The International Panel for NMO diagnosis developed new diagnostic criteria that define the unifying term NMOSD, stratifying patients according to AQP4-IgG status as follows: (a) seropositive patients and (b) seronegative patients or those with unspecified serological status ( Table 58.4 ). In patients with AQP4-IgG, these new criteria require core clinical and MRI findings related to optic nerve, spinal cord, area postrema, brainstem, diencephalic or cerebral presentations. However, more stringent clinical and MRI criteria are required for the diagnosis of NMOSD without AQP4-IgG or when serological testing is unavailable.

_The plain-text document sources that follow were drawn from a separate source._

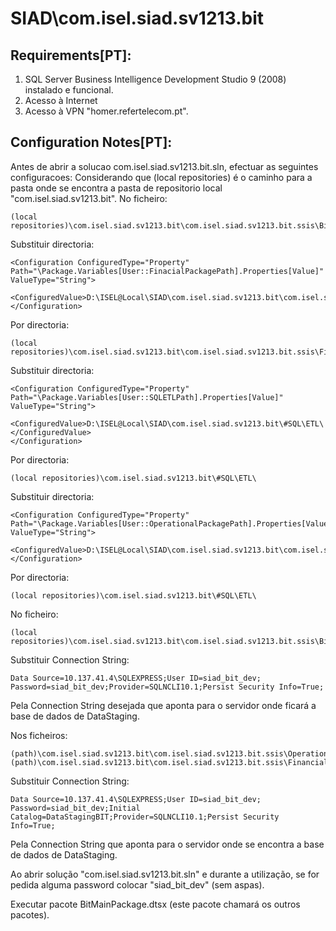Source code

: # SIAD\com.isel.siad.sv1213.bit

## Requirements[PT]:
1. SQL Server Business Intelligence Development Studio 9 (2008) instalado e funcional.
2. Acesso à Internet
3. Acesso à VPN "homer.refertelecom.pt". 

## Configuration Notes[PT]:
Antes de abrir a solucao com.isel.siad.sv1213.bit.sln, efectuar as seguintes configuracoes:
Considerando que (local repositories) é o caminho para a pasta onde se encontra a pasta de repositorio local "com.isel.siad.sv1213.bit". No ficheiro:

	(local repositories)\com.isel.siad.sv1213.bit\com.isel.siad.sv1213.bit.ssis\BitMainPackage.Variables.dtsConfig
	
Substituir directoria:

	<Configuration ConfiguredType="Property" Path="\Package.Variables[User::FinacialPackagePath].Properties[Value]" ValueType="String">
		<ConfiguredValue>D:\ISEL@Local\SIAD\com.isel.siad.sv1213.bit\com.isel.siad.sv1213.bit.ssis\FinacialPackage.dtsx</ConfiguredValue>
	</Configuration>
	
Por directoria:

	(local repositories)\com.isel.siad.sv1213.bit\com.isel.siad.sv1213.bit.ssis\FinacialPackage.dtsx

Substituir directoria:

	<Configuration ConfiguredType="Property" Path="\Package.Variables[User::SQLETLPath].Properties[Value]" ValueType="String">
		<ConfiguredValue>D:\ISEL@Local\SIAD\com.isel.siad.sv1213.bit\#SQL\ETL\</ConfiguredValue>
	</Configuration>
	
Por directoria:

	(local repositories)\com.isel.siad.sv1213.bit\#SQL\ETL\	

Substituir directoria:

	<Configuration ConfiguredType="Property" Path="\Package.Variables[User::OperationalPackagePath].Properties[Value]" ValueType="String">
		<ConfiguredValue>D:\ISEL@Local\SIAD\com.isel.siad.sv1213.bit\com.isel.siad.sv1213.bit.ssis\OperationalPackage.dtsx</ConfiguredValue>
	</Configuration>
	
Por directoria:

	(local repositories)\com.isel.siad.sv1213.bit\#SQL\ETL\	

No ficheiro:

	(local repositories)\com.isel.siad.sv1213.bit\com.isel.siad.sv1213.bit.ssis\BitMainPackage.Connections.dtsConfig

Substituir Connection String:
	
	Data Source=10.137.41.4\SQLEXPRESS;User ID=siad_bit_dev; Password=siad_bit_dev;Provider=SQLNCLI10.1;Persist Security Info=True;

Pela Connection String desejada que aponta para o servidor onde ficará a base de dados de DataStaging.

Nos ficheiros:

	(path)\com.isel.siad.sv1213.bit\com.isel.siad.sv1213.bit.ssis\OperationalPackage.Connections.dtsConfig
	(path)\com.isel.siad.sv1213.bit\com.isel.siad.sv1213.bit.ssis\FinancialPackage.Connections.dtsConfig

Substituir Connection String:

	Data Source=10.137.41.4\SQLEXPRESS;User ID=siad_bit_dev; Password=siad_bit_dev;Initial Catalog=DataStagingBIT;Provider=SQLNCLI10.1;Persist Security Info=True;
	
Pela Connection String que aponta para o servidor onde se encontra a base de dados de DataStaging.
	
Ao abrir solução "com.isel.siad.sv1213.bit.sln" e durante a utilização, se for pedida alguma password colocar "siad_bit_dev" (sem aspas).

Executar pacote BitMainPackage.dtsx (este pacote chamará os outros pacotes).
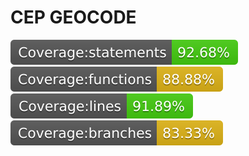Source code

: # CEP GEOCODE

![](./docs/badge-statements.svg) ![](./docs/badge-functions.svg) ![](./docs/badge-lines.svg) ![](./docs/badge-branches.svg)
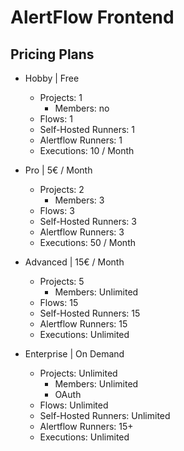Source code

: # AlertFlow Frontend

## Pricing Plans
- Hobby | Free
  - Projects: 1
    - Members: no
  - Flows: 1
  - Self-Hosted Runners: 1
  - Alertflow Runners: 1
  - Executions: 10 / Month

- Pro | 5€ / Month
  - Projects: 2
    - Members: 3
  - Flows: 3
  - Self-Hosted Runners: 3
  - Alertflow Runners: 3
  - Executions: 50 / Month

- Advanced | 15€ / Month
  - Projects: 5
    - Members: Unlimited
  - Flows: 15
  - Self-Hosted Runners: 15
  - Alertflow Runners: 15
  - Executions: Unlimited

- Enterprise | On Demand
  - Projects: Unlimited
      - Members: Unlimited
      - OAuth
  - Flows: Unlimited
  - Self-Hosted Runners: Unlimited
  - Alertflow Runners: 15+
  - Executions: Unlimited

ON is characterised on MRI as bilateral and longitudinally extensive optic nerve involvement, usually affecting more than half the length of the optic nerve and predominantly the posterior optic pathway including the intracranial segment of the optic nerves, the chiasm and optic tracts ( Fig. 58.18 ). During the acute and subacute phases, ON is usually identified as a thickened optic nerve with hyperintensity on T ₂ weighted images and enhancement on gadolinium-enhanced T ₁ weighted images. In chronic stages, atrophy of the optic nerves and variable hyperintensity on T ₂ weighted images are frequently observed.

On MRI, the cord lesions in NMOSD typically extend over three or more contiguous vertebral segments and, occasionally, the entire spinal cord (LETM) ( Fig. 58.19 ). The lesions are centrally located (preferential central grey matter involvement) and affect much of the cross-section on axial images. LETM lesions are the most specific radiological finding supporting the NMO diagnosis in adult patients and should prompt physicians to test for AQP4-Ab. Short transverse myelitis (STM) lesions, defined by extension to less than three vertebral segments on MRI, are far more common in MS than in NMOSD. However, it has been shown that STM is not uncommon in the first myelitis episode in AQP4-Ab-positive NMOSD. Subsequent myelitis episodes become longitudinally extensive in more than 90% of these patients. Certain MRI features, such as a central location of the spinal cord lesions and hypointensity on T ₁ weighted imaging, together with brain findings that are not consistent with MS, and an absence of oligoclonal bands in CSF, should raise the suspicion of NMO in patients showing an STM, and indicate testing for AQP4-Ab.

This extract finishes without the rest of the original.